◆ **Assignment**
Can you output the records below exactly as they are written?
== Segment start ==
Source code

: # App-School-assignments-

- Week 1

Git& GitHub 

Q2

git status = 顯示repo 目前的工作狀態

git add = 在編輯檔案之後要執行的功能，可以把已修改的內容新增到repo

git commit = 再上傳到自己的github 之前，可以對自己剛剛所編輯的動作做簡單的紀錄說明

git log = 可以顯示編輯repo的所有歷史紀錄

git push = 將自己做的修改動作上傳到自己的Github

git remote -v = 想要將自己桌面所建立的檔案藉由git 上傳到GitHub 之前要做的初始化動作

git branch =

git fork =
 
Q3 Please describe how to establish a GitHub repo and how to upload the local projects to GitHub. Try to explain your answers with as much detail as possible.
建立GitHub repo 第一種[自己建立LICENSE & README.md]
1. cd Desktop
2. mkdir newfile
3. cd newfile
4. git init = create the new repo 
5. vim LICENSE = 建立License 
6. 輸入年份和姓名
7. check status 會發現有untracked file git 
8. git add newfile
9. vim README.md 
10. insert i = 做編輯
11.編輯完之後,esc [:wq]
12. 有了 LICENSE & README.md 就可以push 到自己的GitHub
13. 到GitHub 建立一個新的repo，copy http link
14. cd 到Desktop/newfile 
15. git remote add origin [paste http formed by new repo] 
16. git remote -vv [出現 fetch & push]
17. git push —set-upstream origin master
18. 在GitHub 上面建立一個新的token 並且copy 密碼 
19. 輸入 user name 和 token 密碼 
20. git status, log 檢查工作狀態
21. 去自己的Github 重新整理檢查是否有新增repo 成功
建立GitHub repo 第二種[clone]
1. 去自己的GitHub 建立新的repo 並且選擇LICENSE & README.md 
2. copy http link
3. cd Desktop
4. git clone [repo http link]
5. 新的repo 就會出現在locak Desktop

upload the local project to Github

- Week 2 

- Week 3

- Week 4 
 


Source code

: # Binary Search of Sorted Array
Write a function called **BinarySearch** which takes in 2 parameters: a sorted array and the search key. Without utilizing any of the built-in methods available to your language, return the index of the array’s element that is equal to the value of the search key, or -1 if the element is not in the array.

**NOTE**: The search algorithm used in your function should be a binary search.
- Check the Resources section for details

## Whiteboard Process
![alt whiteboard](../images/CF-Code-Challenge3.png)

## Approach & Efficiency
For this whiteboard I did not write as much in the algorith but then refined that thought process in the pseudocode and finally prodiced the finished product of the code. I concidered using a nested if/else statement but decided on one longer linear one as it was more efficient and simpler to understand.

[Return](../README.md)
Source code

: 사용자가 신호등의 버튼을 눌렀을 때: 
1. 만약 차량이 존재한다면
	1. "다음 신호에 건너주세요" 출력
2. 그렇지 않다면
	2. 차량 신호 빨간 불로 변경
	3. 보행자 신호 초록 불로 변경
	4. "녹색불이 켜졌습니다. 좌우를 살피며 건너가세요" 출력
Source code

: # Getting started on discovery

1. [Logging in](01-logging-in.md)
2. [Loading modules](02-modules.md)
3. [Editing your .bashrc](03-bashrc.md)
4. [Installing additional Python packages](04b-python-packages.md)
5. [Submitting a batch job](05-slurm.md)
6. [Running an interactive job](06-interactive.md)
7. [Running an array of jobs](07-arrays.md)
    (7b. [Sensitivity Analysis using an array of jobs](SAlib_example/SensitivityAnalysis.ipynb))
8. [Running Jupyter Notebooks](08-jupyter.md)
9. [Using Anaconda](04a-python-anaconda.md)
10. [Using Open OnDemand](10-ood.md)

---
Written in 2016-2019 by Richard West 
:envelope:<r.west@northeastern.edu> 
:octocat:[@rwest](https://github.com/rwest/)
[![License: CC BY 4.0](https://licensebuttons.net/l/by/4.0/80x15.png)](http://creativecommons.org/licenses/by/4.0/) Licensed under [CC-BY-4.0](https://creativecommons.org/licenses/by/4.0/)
== Segment end ==
◆ **Answer to this problem**
Source code

: # App-School-assignments-

- Week 1

Git& GitHub 

Q2

git status = 顯示repo 目前的工作狀態

git add = 在編輯檔案之後要執行的功能，可以把已修改的內容新增到repo

git commit = 再上傳到自己的github 之前，可以對自己剛剛所編輯的動作做簡單的紀錄說明

git log = 可以顯示編輯repo的所有歷史紀錄

git push = 將自己做的修改動作上傳到自己的Github

git remote -v = 想要將自己桌面所建立的檔案藉由git 上傳到GitHub 之前要做的初始化動作

git branch =

git fork =
 
Q3 Please describe how to establish a GitHub repo and how to upload the local projects to GitHub. Try to explain your answers with as much detail as possible.
建立GitHub repo 第一種[自己建立LICENSE & README.md]
1. cd Desktop
2. mkdir newfile
3. cd newfile
4. git init = create the new repo 
5. vim LICENSE = 建立License 
6. 輸入年份和姓名
7. check status 會發現有untracked file git 
8. git add newfile
9. vim README.md 
10. insert i = 做編輯
11.編輯完之後,esc [:wq]
12. 有了 LICENSE & README.md 就可以push 到自己的GitHub
13. 到GitHub 建立一個新的repo，copy http link
14. cd 到Desktop/newfile 
15. git remote add origin [paste http formed by new repo] 
16. git remote -vv [出現 fetch & push]
17. git push —set-upstream origin master
18. 在GitHub 上面建立一個新的token 並且copy 密碼 
19. 輸入 user name 和 token 密碼 
20. git status, log 檢查工作狀態
21. 去自己的Github 重新整理檢查是否有新增repo 成功
建立GitHub repo 第二種[clone]
1. 去自己的GitHub 建立新的repo 並且選擇LICENSE & README.md 
2. copy http link
3. cd Desktop
4. git clone [repo http link]
5. 新的repo 就會出現在locak Desktop

upload the local project to Github

- Week 2 

- Week 3

- Week 4 
 


Source code

: # Binary Search of Sorted Array
Write a function called **BinarySearch** which takes in 2 parameters: a sorted array and the search key. Without utilizing any of the built-in methods available to your language, return the index of the array’s element that is equal to the value of the search key, or -1 if the element is not in the array.

**NOTE**: The search algorithm used in your function should be a binary search.
- Check the Resources section for details

## Whiteboard Process
![alt whiteboard](../images/CF-Code-Challenge3.png)

## Approach & Efficiency
For this whiteboard I did not write as much in the algorith but then refined that thought process in the pseudocode and finally prodiced the finished product of the code. I concidered using a nested if/else statement but decided on one longer linear one as it was more efficient and simpler to understand.

[Return](../README.md)
Source code

: 사용자가 신호등의 버튼을 눌렀을 때: 
1. 만약 차량이 존재한다면
	1. "다음 신호에 건너주세요" 출력
2. 그렇지 않다면
	2. 차량 신호 빨간 불로 변경
	3. 보행자 신호 초록 불로 변경
	4. "녹색불이 켜졌습니다. 좌우를 살피며 건너가세요" 출력
Source code

: # Getting started on discovery

1. [Logging in](01-logging-in.md)
2. [Loading modules](02-modules.md)
3. [Editing your .bashrc](03-bashrc.md)
4. [Installing additional Python packages](04b-python-packages.md)
5. [Submitting a batch job](05-slurm.md)
6. [Running an interactive job](06-interactive.md)
7. [Running an array of jobs](07-arrays.md)
    (7b. [Sensitivity Analysis using an array of jobs](SAlib_example/SensitivityAnalysis.ipynb))
8. [Running Jupyter Notebooks](08-jupyter.md)
9. [Using Anaconda](04a-python-anaconda.md)
10. [Using Open OnDemand](10-ood.md)

---
Written in 2016-2019 by Richard West 
:envelope:<r.west@northeastern.edu> 
:octocat:[@rwest](https://github.com/rwest/)
[![License: CC BY 4.0](https://licensebuttons.net/l/by/4.0/80x15.png)](http://creativecommons.org/licenses/by/4.0/) Licensed under [CC-BY-4.0](https://creativecommons.org/licenses/by/4.0/)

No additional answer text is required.